Demand resumes, supply falls, and coking coal prices have rebounded. 1) supply: domestic output of coking clean coal has declined in July, ensuring the supply of some coking coal mines may reduce the washing rate, and coal mine security checks are expected to be stricter in October, and coking coal supply will fall at a high level; 2) imports: Mongolia imports will benefit from railway opening, but railway supporting facilities are still under construction, it is difficult to increase significantly in the short term. Russian coal has shifted to the east, but it is difficult to increase significantly in the short term due to transport capacity constraints. 3) demand: hot metal output has achieved a V-shaped reversal, demand has increased, for coking coal enterprises in the upper reaches of the black industry chain, the demand pressure test has been completed; 4) Price: the tax price of Jingtang main coking coal (produced in Shanxi) has also risen from 2350 yuan in July to 2550 yuan / ton in mid-September, with the improvement of fundamentals, coking coal prices are expected to remain high.

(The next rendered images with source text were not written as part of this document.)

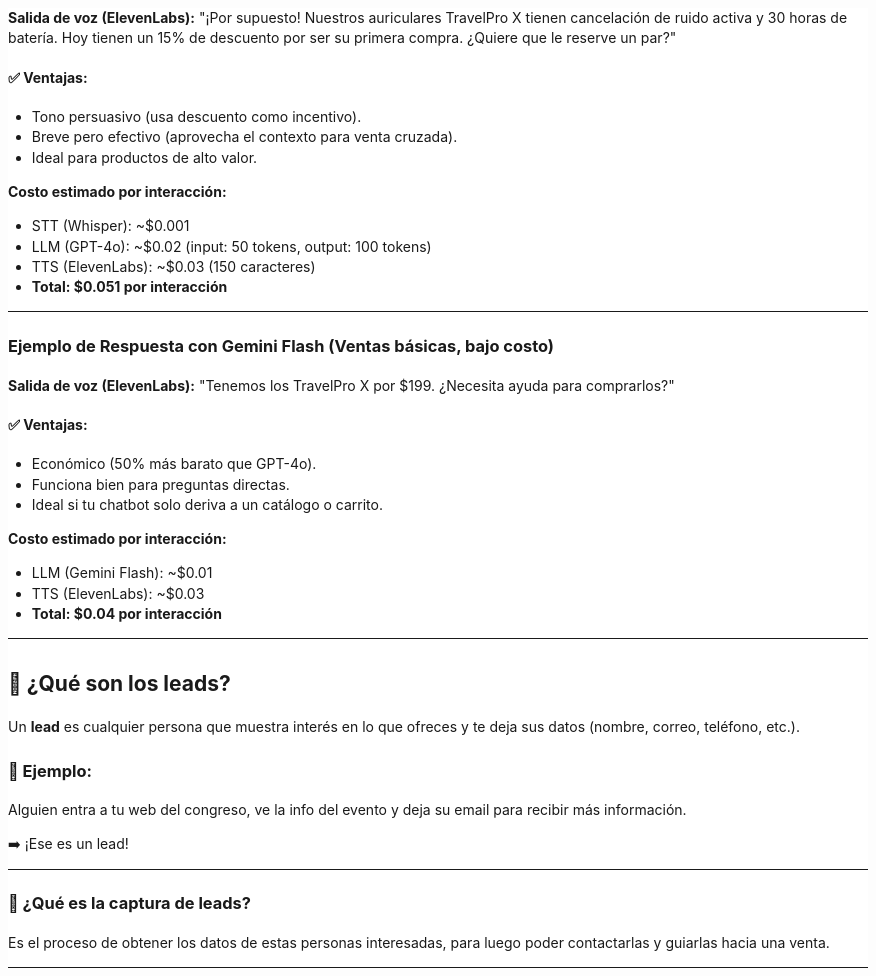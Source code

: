 **Salida de voz (ElevenLabs):**
"¡Por supuesto! Nuestros auriculares TravelPro X tienen cancelación de ruido activa y 30 horas de batería. Hoy tienen un 15% de descuento por ser su primera compra. ¿Quiere que le reserve un par?"

#### ✅ Ventajas:
- Tono persuasivo (usa descuento como incentivo).
- Breve pero efectivo (aprovecha el contexto para venta cruzada).
- Ideal para productos de alto valor.

**Costo estimado por interacción:**
- STT (Whisper): ~$0.001
- LLM (GPT-4o): ~$0.02 (input: 50 tokens, output: 100 tokens)
- TTS (ElevenLabs): ~$0.03 (150 caracteres)
- **Total: $0.051 por interacción**

---

### Ejemplo de Respuesta con Gemini Flash (Ventas básicas, bajo costo)

**Salida de voz (ElevenLabs):**
"Tenemos los TravelPro X por $199. ¿Necesita ayuda para comprarlos?"

#### ✅ Ventajas:
- Económico (50% más barato que GPT-4o).
- Funciona bien para preguntas directas.
- Ideal si tu chatbot solo deriva a un catálogo o carrito.

**Costo estimado por interacción:**
- LLM (Gemini Flash): ~$0.01
- TTS (ElevenLabs): ~$0.03
- **Total: $0.04 por interacción**

---

## 📌 ¿Qué son los leads?
Un **lead** es cualquier persona que muestra interés en lo que ofreces y te deja sus datos (nombre, correo, teléfono, etc.).

### 🔹 Ejemplo:
Alguien entra a tu web del congreso, ve la info del evento y deja su email para recibir más información.

➡️ ¡Ese es un lead!

---

### 🎯 ¿Qué es la captura de leads?
Es el proceso de obtener los datos de estas personas interesadas, para luego poder contactarlas y guiarlas hacia una venta.

---
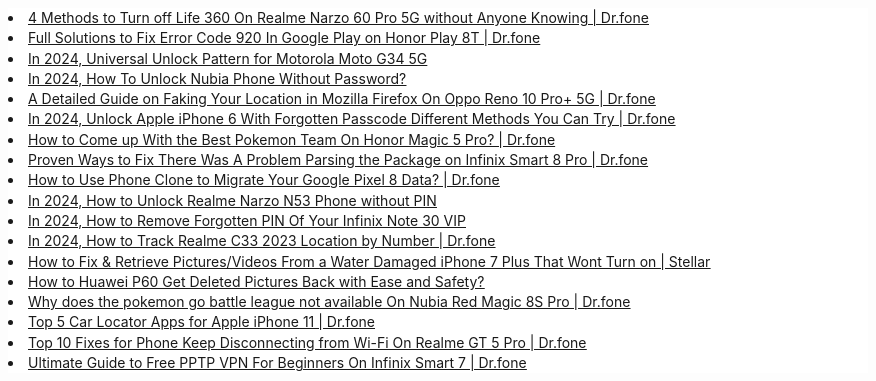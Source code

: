 <li><a href="https://location-fake.techidaily.com/4-methods-to-turn-off-life-360-on-realme-narzo-60-pro-5g-without-anyone-knowing-drfone-by-drfone-virtual-android/"><u>4 Methods to Turn off Life 360 On Realme Narzo 60 Pro 5G without Anyone Knowing | Dr.fone</u></a></li>
<li><a href="https://howto.techidaily.com/full-solutions-to-fix-error-code-920-in-google-play-on-honor-play-8t-drfone-by-drfone-fix-android-problems-fix-android-problems/"><u>Full Solutions to Fix Error Code 920 In Google Play on Honor Play 8T | Dr.fone</u></a></li>
<li><a href="https://easy-unlock-android.techidaily.com/in-2024-universal-unlock-pattern-for-motorola-moto-g34-5g-by-drfone-android/"><u>In 2024, Universal Unlock Pattern for Motorola Moto G34 5G</u></a></li>
<li><a href="https://easy-unlock-android.techidaily.com/in-2024-how-to-unlock-nubia-phone-without-password-by-drfone-android/"><u>In 2024, How To Unlock Nubia Phone Without Password?</u></a></li>
<li><a href="https://location-fake.techidaily.com/a-detailed-guide-on-faking-your-location-in-mozilla-firefox-on-oppo-reno-10-proplus-5g-drfone-by-drfone-virtual-android/"><u>A Detailed Guide on Faking Your Location in Mozilla Firefox On Oppo Reno 10 Pro+ 5G | Dr.fone</u></a></li>
<li><a href="https://iphone-unlock.techidaily.com/in-2024-unlock-apple-iphone-6-with-forgotten-passcode-different-methods-you-can-try-drfone-by-drfone-ios/"><u>In 2024, Unlock Apple iPhone 6 With Forgotten Passcode Different Methods You Can Try | Dr.fone</u></a></li>
<li><a href="https://pokemon-go-android.techidaily.com/how-to-come-up-with-the-best-pokemon-team-on-honor-magic-5-pro-drfone-by-drfone-virtual-android/"><u>How to Come up With the Best Pokemon Team On Honor Magic 5 Pro? | Dr.fone</u></a></li>
<li><a href="https://fix-guide.techidaily.com/proven-ways-to-fix-there-was-a-problem-parsing-the-package-on-infinix-smart-8-pro-drfone-by-drfone-fix-android-problems-fix-android-problems/"><u>Proven Ways to Fix There Was A Problem Parsing the Package on Infinix Smart 8 Pro | Dr.fone</u></a></li>
<li><a href="https://android-transfer.techidaily.com/how-to-use-phone-clone-to-migrate-your-google-pixel-8-data-drfone-by-drfone-transfer-from-android-transfer-from-android/"><u>How to Use Phone Clone to Migrate Your Google Pixel 8 Data? | Dr.fone</u></a></li>
<li><a href="https://easy-unlock-android.techidaily.com/in-2024-how-to-unlock-realme-narzo-n53-phone-without-pin-by-drfone-android/"><u>In 2024, How to Unlock Realme Narzo N53 Phone without PIN</u></a></li>
<li><a href="https://unlock-android.techidaily.com/in-2024-how-to-remove-forgotten-pin-of-your-infinix-note-30-vip-by-drfone-android/"><u>In 2024, How to Remove Forgotten PIN Of Your Infinix Note 30 VIP</u></a></li>
<li><a href="https://android-location-track.techidaily.com/in-2024-how-to-track-realme-c33-2023-location-by-number-drfone-by-drfone-virtual-android/"><u>In 2024, How to Track Realme C33 2023 Location by Number | Dr.fone</u></a></li>
<li><a href="https://blog-min.techidaily.com/how-to-fix-and-retrieve-picturesvideos-from-a-water-damaged-iphone-7-plus-that-wont-turn-on-stellar-by-stellar-data-recovery-ios-iphone-data-recovery/"><u>How to Fix & Retrieve Pictures/Videos From a Water Damaged iPhone 7 Plus That Wont Turn on | Stellar</u></a></li>
<li><a href="https://blog-min.techidaily.com/how-to-huawei-p60-get-deleted-pictures-back-with-ease-and-safety-by-fonelab-android-recover-pictures/"><u>How to Huawei P60 Get Deleted Pictures Back with Ease and Safety?</u></a></li>
<li><a href="https://pokemon-go-android.techidaily.com/why-does-the-pokemon-go-battle-league-not-available-on-nubia-red-magic-8s-pro-drfone-by-drfone-virtual-android/"><u>Why does the pokemon go battle league not available On Nubia Red Magic 8S Pro | Dr.fone</u></a></li>
<li><a href="https://ios-location-track.techidaily.com/top-5-car-locator-apps-for-apple-iphone-11-drfone-by-drfone-virtual-ios/"><u>Top 5 Car Locator Apps for Apple iPhone 11 | Dr.fone</u></a></li>
<li><a href="https://howto.techidaily.com/top-10-fixes-for-phone-keep-disconnecting-from-wi-fi-on-realme-gt-5-pro-drfone-by-drfone-fix-android-problems-fix-android-problems/"><u>Top 10 Fixes for Phone Keep Disconnecting from Wi-Fi On Realme GT 5 Pro | Dr.fone</u></a></li>
<li><a href="https://fake-location.techidaily.com/ultimate-guide-to-free-pptp-vpn-for-beginners-on-infinix-smart-7-drfone-by-drfone-virtual-android/"><u>Ultimate Guide to Free PPTP VPN For Beginners On Infinix Smart 7 | Dr.fone</u></a></li>
</ul></div>


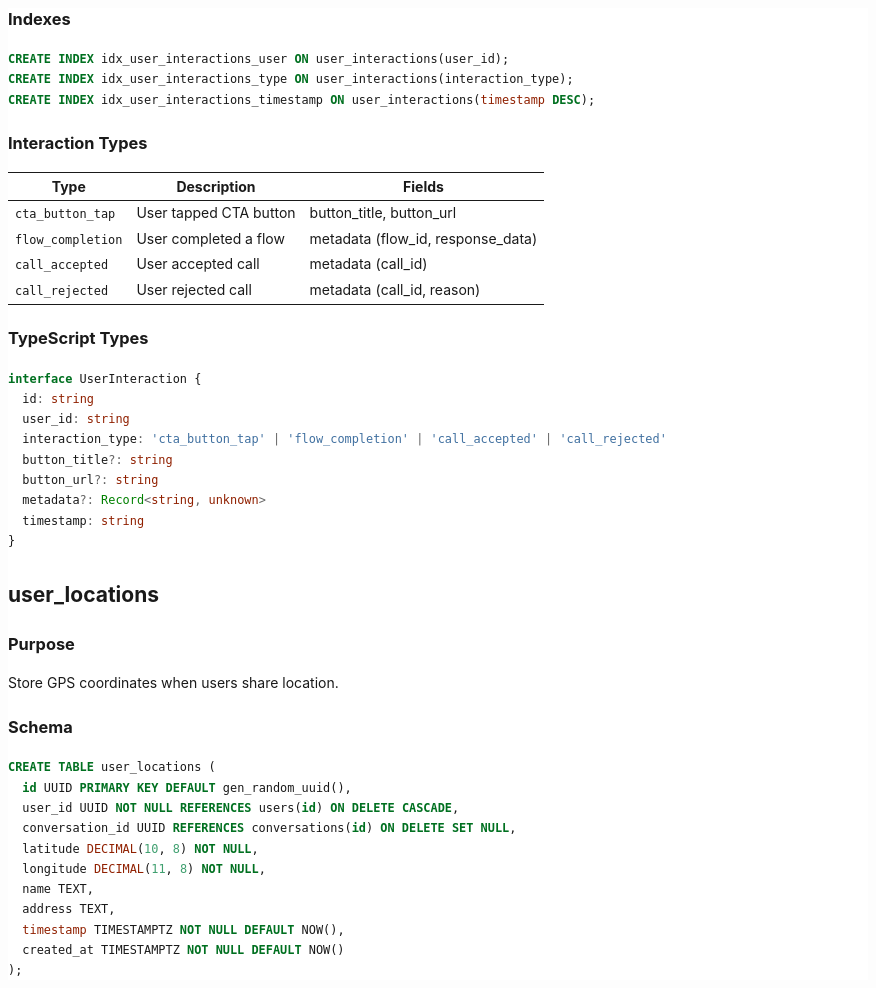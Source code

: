 ### Indexes

```sql
CREATE INDEX idx_user_interactions_user ON user_interactions(user_id);
CREATE INDEX idx_user_interactions_type ON user_interactions(interaction_type);
CREATE INDEX idx_user_interactions_timestamp ON user_interactions(timestamp DESC);
```

### Interaction Types

| Type | Description | Fields |
|------|-------------|--------|
| `cta_button_tap` | User tapped CTA button | button_title, button_url |
| `flow_completion` | User completed a flow | metadata (flow_id, response_data) |
| `call_accepted` | User accepted call | metadata (call_id) |
| `call_rejected` | User rejected call | metadata (call_id, reason) |

### TypeScript Types

```typescript
interface UserInteraction {
  id: string
  user_id: string
  interaction_type: 'cta_button_tap' | 'flow_completion' | 'call_accepted' | 'call_rejected'
  button_title?: string
  button_url?: string
  metadata?: Record<string, unknown>
  timestamp: string
}
```

## user_locations

### Purpose
Store GPS coordinates when users share location.

### Schema

```sql
CREATE TABLE user_locations (
  id UUID PRIMARY KEY DEFAULT gen_random_uuid(),
  user_id UUID NOT NULL REFERENCES users(id) ON DELETE CASCADE,
  conversation_id UUID REFERENCES conversations(id) ON DELETE SET NULL,
  latitude DECIMAL(10, 8) NOT NULL,
  longitude DECIMAL(11, 8) NOT NULL,
  name TEXT,
  address TEXT,
  timestamp TIMESTAMPTZ NOT NULL DEFAULT NOW(),
  created_at TIMESTAMPTZ NOT NULL DEFAULT NOW()
);
```

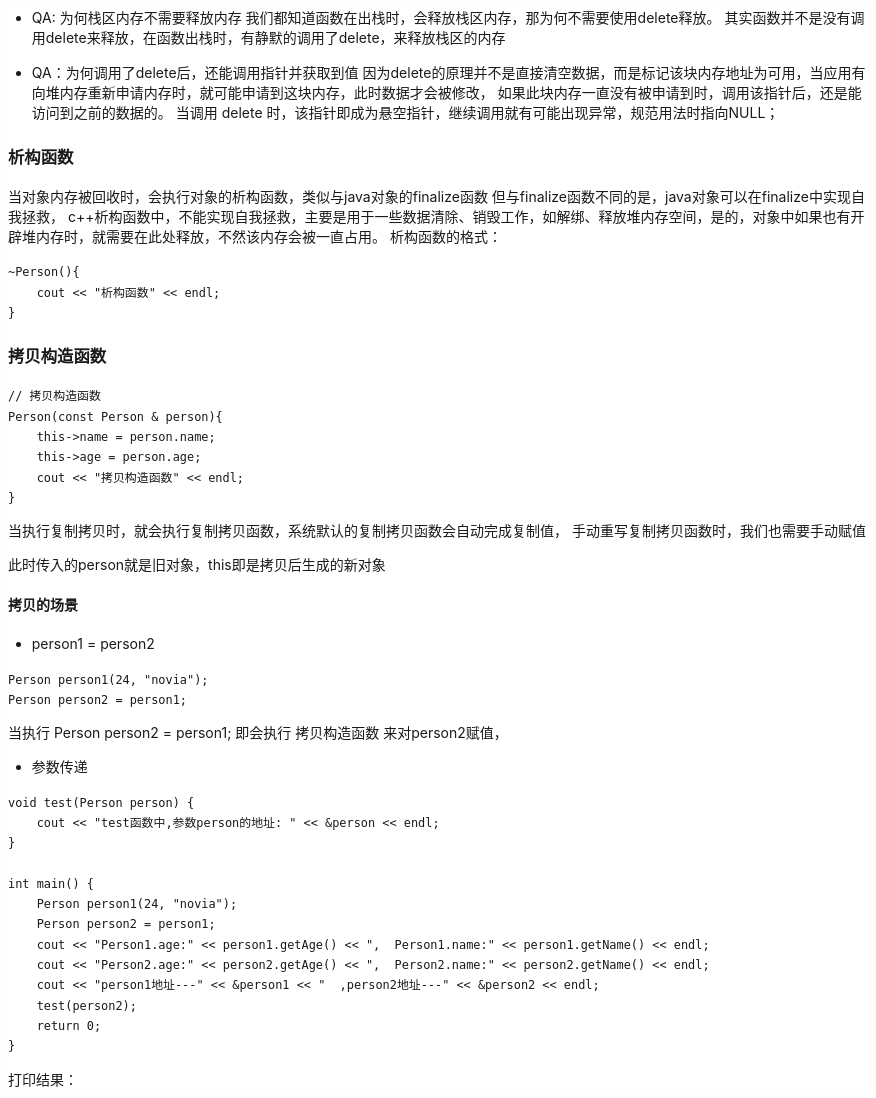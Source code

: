 * QA: 为何栈区内存不需要释放内存
我们都知道函数在出栈时，会释放栈区内存，那为何不需要使用delete释放。
其实函数并不是没有调用delete来释放，在函数出栈时，有静默的调用了delete，来释放栈区的内存

* QA：为何调用了delete后，还能调用指针并获取到值
因为delete的原理并不是直接清空数据，而是标记该块内存地址为可用，当应用有向堆内存重新申请内存时，就可能申请到这块内存，此时数据才会被修改，
如果此块内存一直没有被申请到时，调用该指针后，还是能访问到之前的数据的。
当调用 delete 时，该指针即成为悬空指针，继续调用就有可能出现异常，规范用法时指向NULL；


### 析构函数
当对象内存被回收时，会执行对象的析构函数，类似与java对象的finalize函数
但与finalize函数不同的是，java对象可以在finalize中实现自我拯救，
c++析构函数中，不能实现自我拯救，主要是用于一些数据清除、销毁工作，如解绑、释放堆内存空间，是的，对象中如果也有开辟堆内存时，就需要在此处释放，不然该内存会被一直占用。
析构函数的格式：

```
~Person(){
    cout << "析构函数" << endl;
}
```

### 拷贝构造函数
```
// 拷贝构造函数
Person(const Person & person){
    this->name = person.name;
    this->age = person.age;
    cout << "拷贝构造函数" << endl;
}
```
当执行复制拷贝时，就会执行复制拷贝函数，系统默认的复制拷贝函数会自动完成复制值，
手动重写复制拷贝函数时，我们也需要手动赋值

此时传入的person就是旧对象，this即是拷贝后生成的新对象

#### 拷贝的场景

* person1 = person2

```
Person person1(24, "novia");
Person person2 = person1;
```
当执行 Person person2 = person1; 即会执行 拷贝构造函数 来对person2赋值，

* 参数传递

```
void test(Person person) {
    cout << "test函数中,参数person的地址: " << &person << endl;
}

int main() {  
    Person person1(24, "novia");
    Person person2 = person1;
    cout << "Person1.age:" << person1.getAge() << ",  Person1.name:" << person1.getName() << endl;
    cout << "Person2.age:" << person2.getAge() << ",  Person2.name:" << person2.getName() << endl;
    cout << "person1地址---" << &person1 << "  ,person2地址---" << &person2 << endl;
    test(person2);
    return 0;
}
```
打印结果：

Abundant cash reserves, high dividends and high dividends highlight the value of the investment. By the end of June 2022, the company's cash and equivalents were HK $5.87 billion, another record high. With abundant cash reserves, the company continued to pay high dividends to shareholders. In 2021, the company paid a dividend of 40 Hong Kong cents per share, with a dividend rate of 80%. If the dividend rate of 80% in 21 years is maintained, the dividend yield corresponding to 22-year results will be as high as 21% (closing price as of September 16).
Risk hint. Coking coal prices fell more than expected; coal production fell short of expectations.